The U.S. Conference of Catholic Bishops has issued a set of guidelines for using social media, which is the fastest growing form of communication especially among youth and young adults.

Guidelines for Organizations and Personnel

Click on link to access guidelines on www.usccb.org

Benedict XVI has made it clear that the media age offers a unique opportunity to the Church by facilitating collaboration and communion in ways that were previously unimaginable.

But determining how to engage the media world is no easy task for Church personnel and organizations, suggests a set of guidelines produced by the U.S. Conference of Catholic Bishops.

To address the complexities of the media world, they’ve offered “Social Media Guidelines,” posted this month on the episcopal conference Web site.

The guidelines address Church personnel, but are “offered as a synthesis of best practices,” compiling information from for-profit and non-profit organizations alike.

They are based on the premise that social media “offer both opportunities and challenges to Catholic organizations,” which the guidelines group into three primary categories: visibility, community and accountability.

“Social media are the fastest growing form of communication in the United States, especially among youth and young adults,” the guidelines note. “Our Church cannot ignore it, but at the same time we must engage social media in a manner that is safe, responsible and civil.”

Visibility

Noting that online social media communities are already bigger than the population of the United States, and growing rapidly, the guidelines assert that media “offer excellent forums for the Church’s visibility and evangelization.”

“The key question that faces each church organization that decides to engage social media is, How will we engage?” the guidelines suggest. And they recommend careful consideration to evaluate the strength of each form, and to ensure that the strength matches the need.

“For instance, a blog post may not be the most effective way to remind students of an event,” the guide notes. “However, a mass text message to all students and their parents telling them that the retreat begins at 9 a.m. may be very effective.”

Community and accountability

Regarding community, the guidelines reiterate a point made by the Pope himself in his teaching for World Communication Day.

The guide affirms that “social media interaction should not be viewed as a substitute for face-to-face gatherings.” Instead, the use of social media should encourage true friendship and address the “human longing for meaningful community.”

Since social media aim to build community, the guide continues, a consequence is accountability and responsibility.

The documents says it is important for those who create and administrate these sites to “understand how much social media are different from mass media and the expectations of their consumers.”

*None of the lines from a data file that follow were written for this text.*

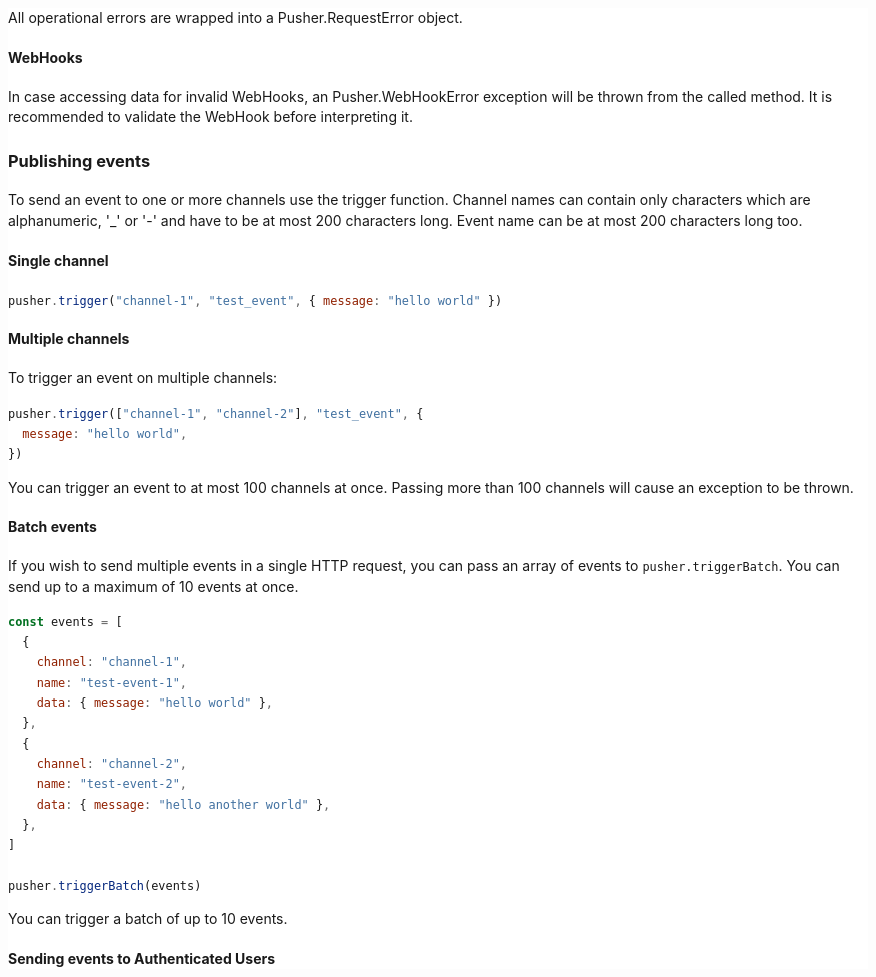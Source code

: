 All operational errors are wrapped into a Pusher.RequestError object.

#### WebHooks

In case accessing data for invalid WebHooks, an Pusher.WebHookError exception will be thrown from the called method. It is recommended to validate the WebHook before interpreting it.

### Publishing events

To send an event to one or more channels use the trigger function. Channel names can contain only characters which are alphanumeric, '\_' or '-' and have to be at most 200 characters long. Event name can be at most 200 characters long too.

#### Single channel

```javascript
pusher.trigger("channel-1", "test_event", { message: "hello world" })
```

#### Multiple channels

To trigger an event on multiple channels:

```javascript
pusher.trigger(["channel-1", "channel-2"], "test_event", {
  message: "hello world",
})
```

You can trigger an event to at most 100 channels at once. Passing more than 100 channels will cause an exception to be thrown.

#### Batch events

If you wish to send multiple events in a single HTTP request, you can pass an array of events to `pusher.triggerBatch`. You can send up to a maximum of 10 events at once.

```javascript
const events = [
  {
    channel: "channel-1",
    name: "test-event-1",
    data: { message: "hello world" },
  },
  {
    channel: "channel-2",
    name: "test-event-2",
    data: { message: "hello another world" },
  },
]

pusher.triggerBatch(events)
```

You can trigger a batch of up to 10 events.

#### Sending events to Authenticated Users
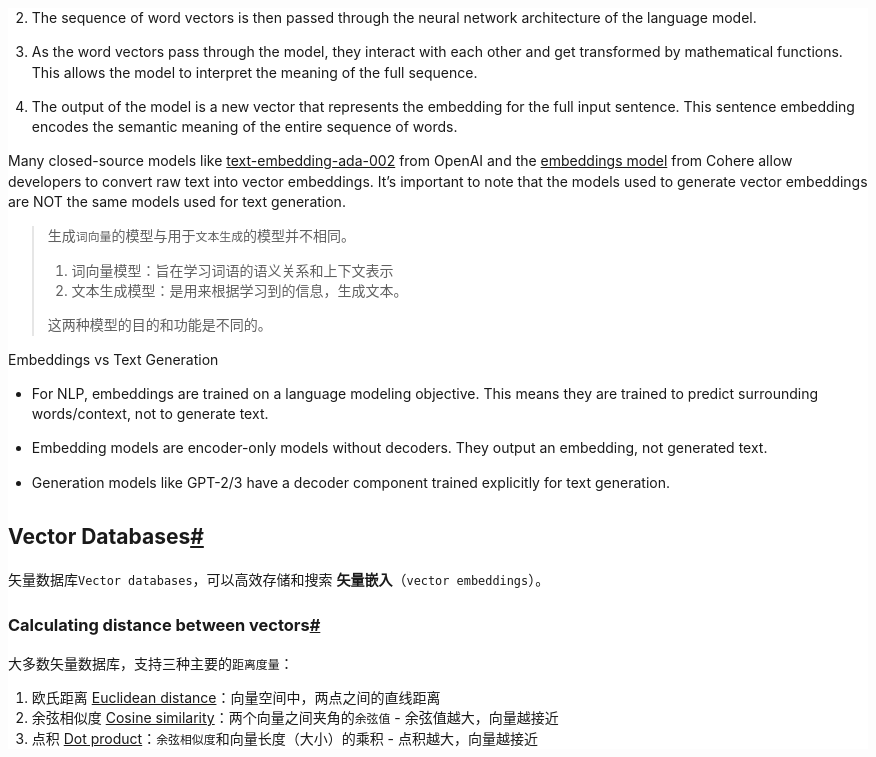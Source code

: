 2.  The sequence of word vectors is then passed through the neural network architecture of the language model.
    
3.  As the word vectors pass through the model, they interact with each other and get transformed by mathematical functions. This allows the model to interpret the meaning of the full sequence.
    
4.  The output of the model is a new vector that represents the embedding for the full input sentence. This sentence embedding encodes the semantic meaning of the entire sequence of words.
    

Many closed-source models like [text-embedding-ada-002](https://platform.openai.com/docs/guides/embeddings/what-are-embeddings) from OpenAI and the [embeddings model](https://docs.cohere.com/docs/embeddings) from Cohere allow developers to convert raw text into vector embeddings. It’s important to note that the models used to generate vector embeddings are NOT the same models used for text generation.

> 生成`词向量`的模型与用于`文本生成`的模型并不相同。
> 
> 1. 词向量模型：旨在学习词语的语义关系和上下文表示
> 2. 文本生成模型：是用来根据学习到的信息，生成文本。
> 
> 这两种模型的目的和功能是不同的。

Embeddings vs Text Generation

+   For NLP, embeddings are trained on a language modeling objective. This means they are trained to predict surrounding words/context, not to generate text.
    
+   Embedding models are encoder-only models without decoders. They output an embedding, not generated text.
    
+   Generation models like GPT-2/3 have a decoder component trained explicitly for text generation.
    

## Vector Databases[#](#id1 "Permalink to this heading")

矢量数据库`Vector databases`，可以高效存储和搜索 **矢量嵌入**（`vector embeddings`）。


### Calculating distance between vectors[#](#calculating-distance-between-vectors "Permalink to this heading")

大多数矢量数据库，支持三种主要的`距离度量`：

1. 欧氏距离 [Euclidean distance](https://en.wikipedia.org/wiki/Euclidean_distance)：向量空间中，两点之间的直线距离
1. 余弦相似度 [Cosine similarity](https://en.wikipedia.org/wiki/Cosine_similarity)：两个向量之间夹角的`余弦值` - 余弦值越大，向量越接近
1. 点积 [Dot product](https://en.wikipedia.org/wiki/Dot_product)：`余弦相似度`和向量长度（大小）的乘积 - 点积越大，向量越接近

    
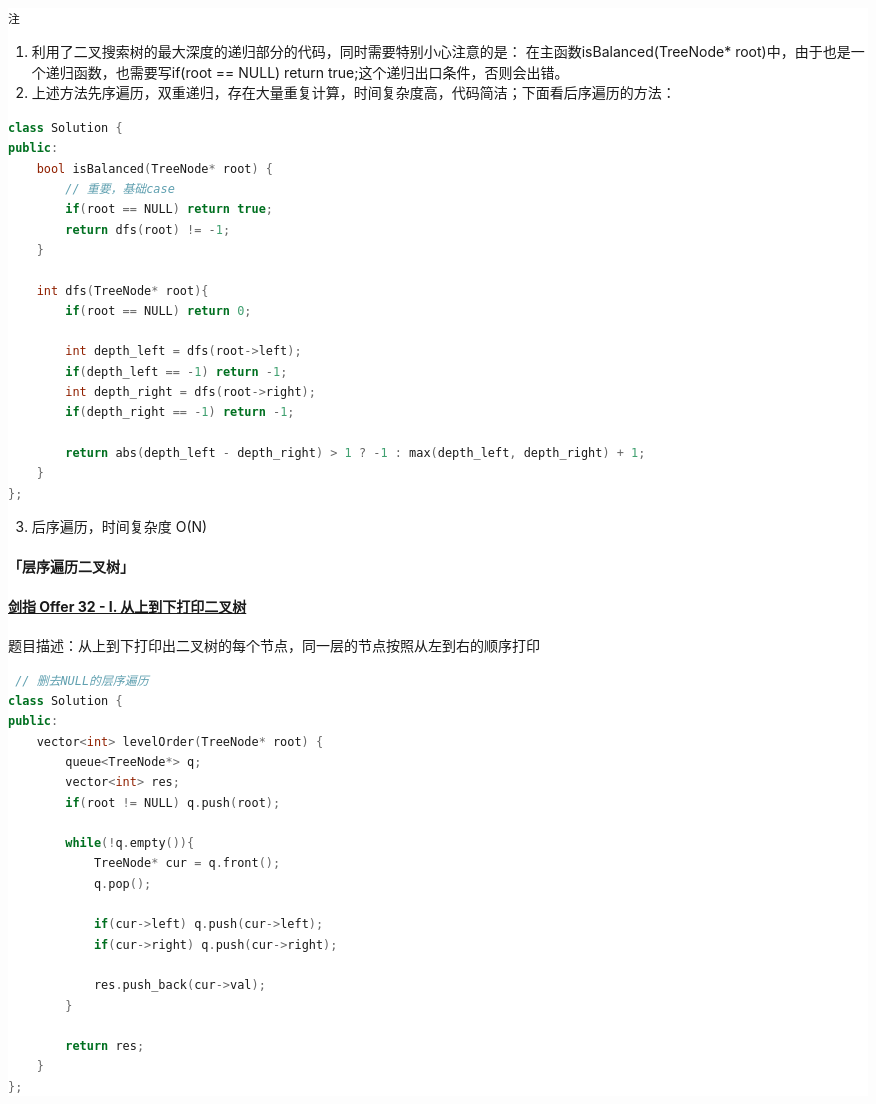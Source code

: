 `注` 

1. 利用了二叉搜索树的最大深度的递归部分的代码，同时需要特别小心注意的是： 在主函数isBalanced(TreeNode* root)中，由于也是一个递归函数，也需要写if(root == NULL) return true;这个递归出口条件，否则会出错。
2. 上述方法先序遍历，双重递归，存在大量重复计算，时间复杂度高，代码简洁；下面看后序遍历的方法：

```C++
class Solution {
public:
    bool isBalanced(TreeNode* root) {
        // 重要，基础case
        if(root == NULL) return true;
        return dfs(root) != -1;
    }

    int dfs(TreeNode* root){
        if(root == NULL) return 0;

        int depth_left = dfs(root->left);
        if(depth_left == -1) return -1;
        int depth_right = dfs(root->right);
        if(depth_right == -1) return -1;

        return abs(depth_left - depth_right) > 1 ? -1 : max(depth_left, depth_right) + 1;
    }
};
```

3. 后序遍历，时间复杂度 O(N)



#### 「层序遍历二叉树」

#### [剑指 Offer 32 - I. 从上到下打印二叉树](https://leetcode-cn.com/problems/cong-shang-dao-xia-da-yin-er-cha-shu-lcof/)

题目描述：从上到下打印出二叉树的每个节点，同一层的节点按照从左到右的顺序打印

```C++
 // 删去NULL的层序遍历
class Solution {
public:
    vector<int> levelOrder(TreeNode* root) {
        queue<TreeNode*> q;
        vector<int> res;
        if(root != NULL) q.push(root);

        while(!q.empty()){
            TreeNode* cur = q.front();
            q.pop();

            if(cur->left) q.push(cur->left);
            if(cur->right) q.push(cur->right);

            res.push_back(cur->val);
        }

        return res;
    }
};
```
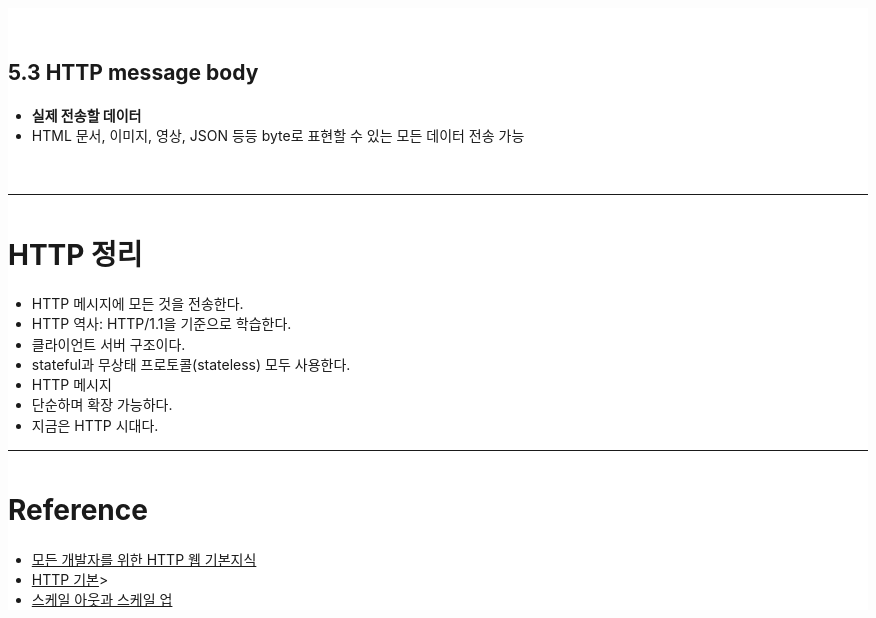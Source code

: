 &nbsp;

## 5.3 HTTP message body

- **실제 전송할 데이터**
- HTML 문서, 이미지, 영상, JSON 등등 byte로 표현할 수 있는 모든 데이터 전송 가능

&nbsp;

---

# HTTP 정리

- HTTP 메시지에 모든 것을 전송한다.
- HTTP 역사: HTTP/1.1을 기준으로 학습한다.
- 클라이언트 서버 구조이다.
- stateful과 무상태 프로토콜(stateless) 모두 사용한다.  
- HTTP 메시지
- 단순하며 확장 가능하다.
- 지금은 HTTP 시대다.

---

# Reference

- [모든 개발자를 위한 HTTP 웹 기본지식](https://www.inflearn.com/course/http-%EC%9B%B9-%EB%84%A4%ED%8A%B8%EC%9B%8C%ED%81%AC)
- [HTTP 기본](h<https://catsbi.oopy.io/5c0b482c-b427-4052-9030-d2be0810eeb6)>
- [스케일 아웃과 스케일 업](https://m.blog.naver.com/islove8587/220548900044)
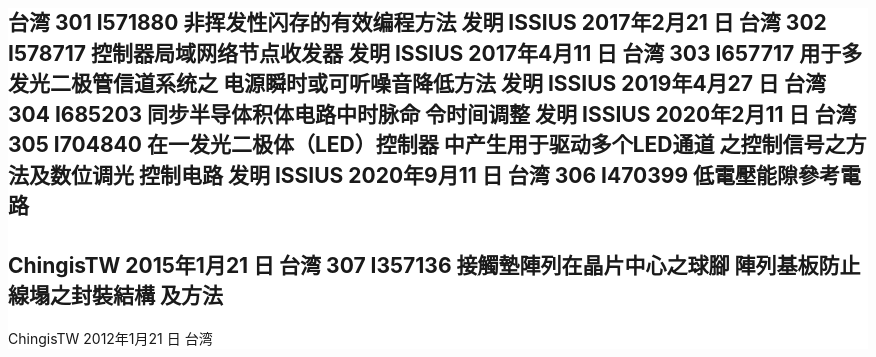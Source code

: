 台湾
301
I571880
非挥发性闪存的有效编程方法
发明
ISSIUS
2017年2月21
日
台湾
302
I578717
控制器局域网络节点收发器
发明
ISSIUS
2017年4月11
日
台湾
303
I657717
用于多发光二极管信道系统之
电源瞬时或可听噪音降低方法
发明
ISSIUS
2019年4月27
日
台湾
304
I685203
同步半导体积体电路中时脉命
令时间调整
发明
ISSIUS
2020年2月11
日
台湾
305
I704840
在一发光二极体（LED）控制器
中产生用于驱动多个LED通道
之控制信号之方法及数位调光
控制电路
发明
ISSIUS
2020年9月11
日
台湾
306
I470399
低電壓能隙參考電路
-
ChingisTW
2015年1月21
日
台湾
307
I357136
接觸墊陣列在晶片中心之球腳
陣列基板防止線塌之封裝結構
及方法
-
ChingisTW
2012年1月21
日
台湾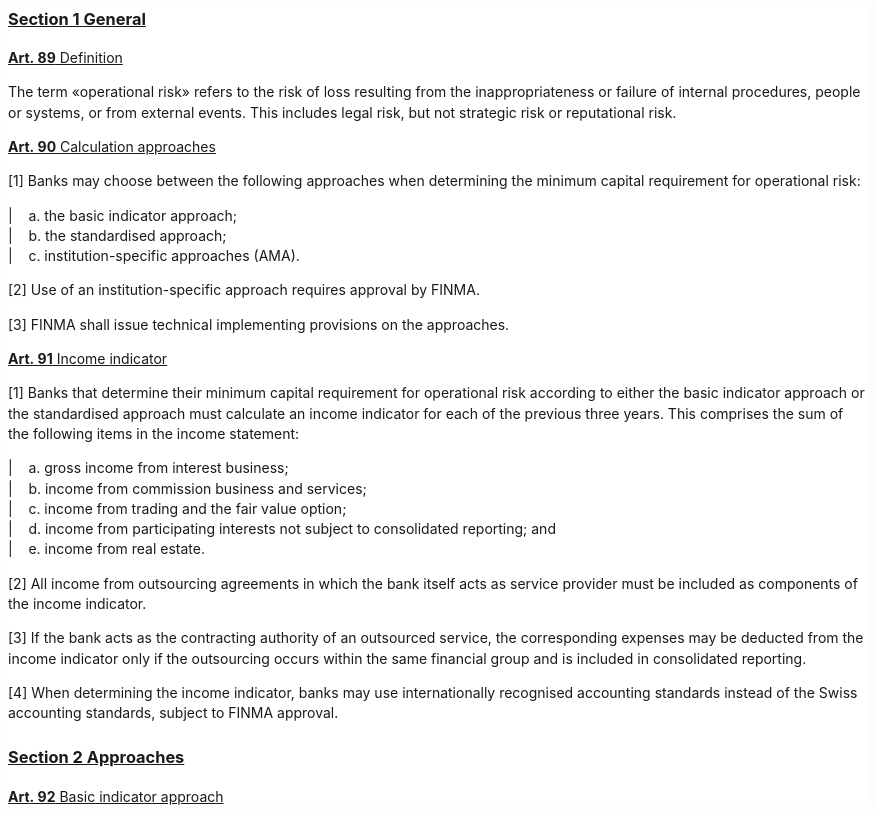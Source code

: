 ### [Section 1 General](https://www.fedlex.admin.ch/eli/cc/2012/629/en#tit_3/chap_5/sec_1)

[**Art. 89** Definition](https://www.fedlex.admin.ch/eli/cc/2012/629/en#art_89) 

The term «operational risk» refers to the risk of loss resulting from the inappropriateness or failure of internal procedures, people or systems, or from external events. This includes legal risk, but not strategic risk or reputational risk.

[**Art. 90** Calculation approaches](https://www.fedlex.admin.ch/eli/cc/2012/629/en#art_90) 

[1] Banks may choose between the following approaches when determining the minimum capital requirement for operational risk:


|    a. the basic indicator approach;  
|    b. the standardised approach;  
|    c. institution-specific approaches (AMA).

[2] Use of an institution-specific approach requires approval by FINMA.

[3] FINMA shall issue technical implementing provisions on the approaches.

[**Art. 91** Income indicator](https://www.fedlex.admin.ch/eli/cc/2012/629/en#art_91) 

[1] Banks that determine their minimum capital requirement for operational risk according to either the basic indicator approach or the standardised approach must calculate an income indicator for each of the previous three years. This comprises the sum of the following items in the income statement:


|    a. gross income from interest business;  
|    b. income from commission business and services;  
|    c. income from trading and the fair value option;  
|    d. income from participating interests not subject to consolidated reporting; and  
|    e. income from real estate.

[2] All income from outsourcing agreements in which the bank itself acts as service provider must be included as components of the income indicator.

[3] If the bank acts as the contracting authority of an outsourced service, the corresponding expenses may be deducted from the income indicator only if the outsourcing occurs within the same financial group and is included in consolidated reporting.

[4] When determining the income indicator, banks may use internationally recognised accounting standards instead of the Swiss accounting standards, subject to FINMA approval.

### [Section 2 Approaches](https://www.fedlex.admin.ch/eli/cc/2012/629/en#tit_3/chap_5/sec_2)

[**Art. 92** Basic indicator approach](https://www.fedlex.admin.ch/eli/cc/2012/629/en#art_92) 
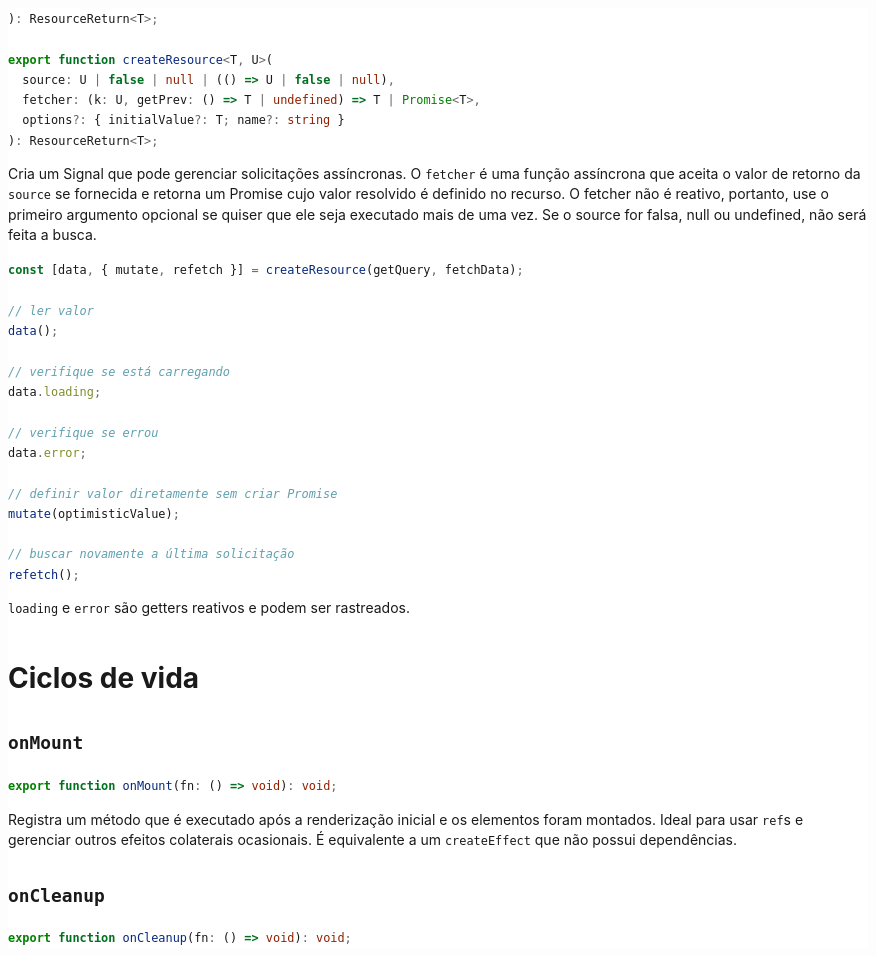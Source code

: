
 ```ts
): ResourceReturn<T>;

export function createResource<T, U>(
  source: U | false | null | (() => U | false | null),
  fetcher: (k: U, getPrev: () => T | undefined) => T | Promise<T>,
  options?: { initialValue?: T; name?: string }
): ResourceReturn<T>;
```

Cria um Signal que pode gerenciar solicitações assíncronas. O `fetcher` é uma função assíncrona que aceita o valor de retorno da `source` se fornecida e retorna um Promise cujo valor resolvido é definido no recurso. O fetcher não é reativo, portanto, use o primeiro argumento opcional se quiser que ele seja executado mais de uma vez. Se o source for falsa, null ou undefined, não será feita a busca.

```js
const [data, { mutate, refetch }] = createResource(getQuery, fetchData);

// ler valor
data();

// verifique se está carregando
data.loading;

// verifique se errou
data.error;

// definir valor diretamente sem criar Promise
mutate(optimisticValue);

// buscar novamente a última solicitação
refetch();
```

`loading` e `error` são getters reativos e podem ser rastreados.

# Ciclos de vida

## `onMount`

```ts
export function onMount(fn: () => void): void;
```

Registra um método que é executado após a renderização inicial e os elementos foram montados. Ideal para usar `ref`s e gerenciar outros efeitos colaterais ocasionais. É equivalente a um `createEffect` que não possui dependências.

## `onCleanup`

```ts
export function onCleanup(fn: () => void): void;
```
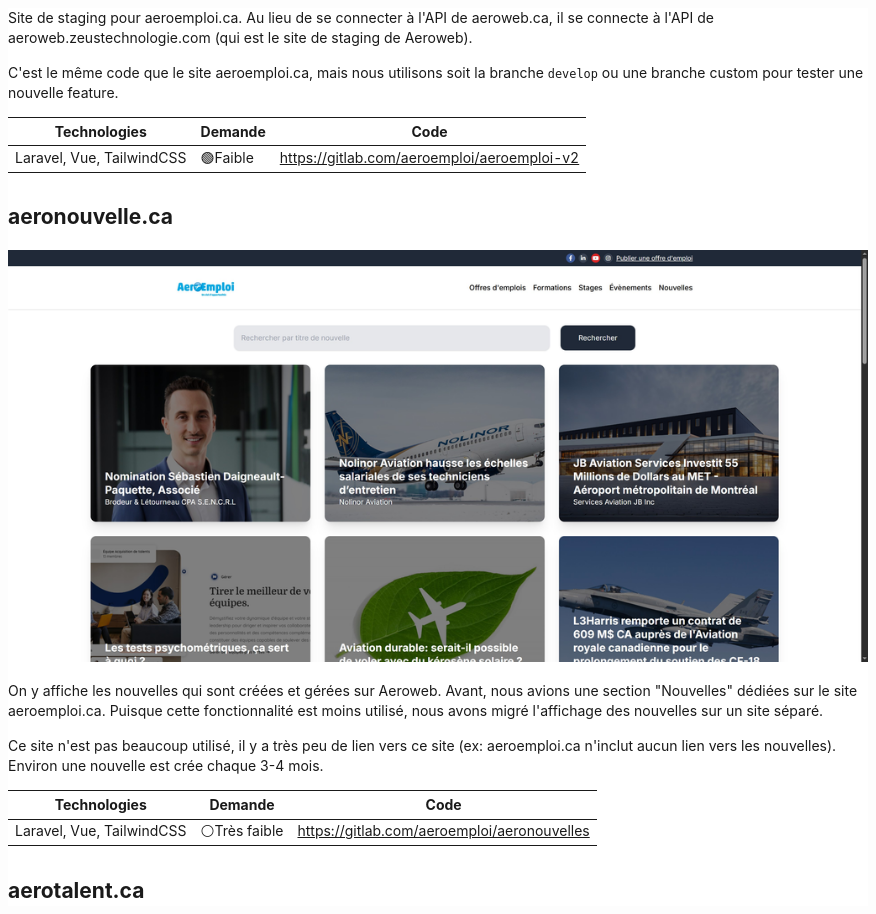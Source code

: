 Site de staging pour aeroemploi.ca. Au lieu de se connecter à l'API de aeroweb.ca, il se connecte à l'API de aeroweb.zeustechnologie.com (qui est le site de staging de Aeroweb).

C'est le même code que le site aeroemploi.ca, mais nous utilisons soit la branche `develop` ou une branche custom pour tester une nouvelle feature.

| Technologies | Demande | Code |
| ------------ | ------- | ---- |
| Laravel, Vue, TailwindCSS | 🟢Faible | https://gitlab.com/aeroemploi/aeroemploi-v2 |

## aeronouvelle.ca

![](./../assets/aeronouvelles.jpeg)

On y affiche les nouvelles qui sont créées et gérées sur Aeroweb. Avant, nous avions une section "Nouvelles" dédiées sur le site aeroemploi.ca. Puisque cette fonctionnalité est moins utilisé, nous avons migré l'affichage des nouvelles sur un site séparé.

Ce site n'est pas beaucoup utilisé, il y a très peu de lien vers ce site (ex: aeroemploi.ca n'inclut aucun lien vers les nouvelles). Environ une nouvelle est crée chaque 3-4 mois.

| Technologies | Demande | Code |
| ------------ | ------- | ---- |
| Laravel, Vue, TailwindCSS | ⚪Très faible | https://gitlab.com/aeroemploi/aeronouvelles |

## aerotalent.ca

“Social media’s emphasis is on the word ‘social,'” it observes, “with a general blurring of the distinction between creators of content and consumers of content. Many communication experts are describing the adaption of social media as a paradigm shift in how humans communicate, a development as important as that of the printing press and the discovery of electronic communication.”

Lighting the path

The document offers a range of information, including “Guiding Principles,” “Rules of the Road” and a list of definitions for those entirely or rather new to the field (words like blog, micro-blog and social network are defined).

One element that is recommended: “Remind site administrators they are posting for a broad audience. Social media are global platforms. Online content is visible to anyone in the world who comes to their sites.”

“Do not divulge confidential information about others,” the guide urges. “Nothing posted on the Internet is private.”

Working with youth

The guidelines also address the issue of appropriate dealings with minors, affirming parents need to have access to all material sent to their children.

Parents need to know how social media is being used, the guide affirms, and “be told how to access the sites, and be given the opportunity to be copied on all material sent to their children via social networking — including text messages.”

“Church personnel should be encouraged to save copies of conversations whenever possible,” the guidelines suggest, “especially those that concern the personal sharing of a teen or young adult.”

Eight “rules” range from abiding by diocesan/parish guidelines to knowing that “even personal communication by church personnel reflects the Church. Practice what you preach.”

The guidelines recommend writing in first person, and avoiding a claim to “represent the official position of the organization or the teachings of the Church, unless authorized to do so.”

Finally, the eighth rule recommends, “Practice Christian charity.”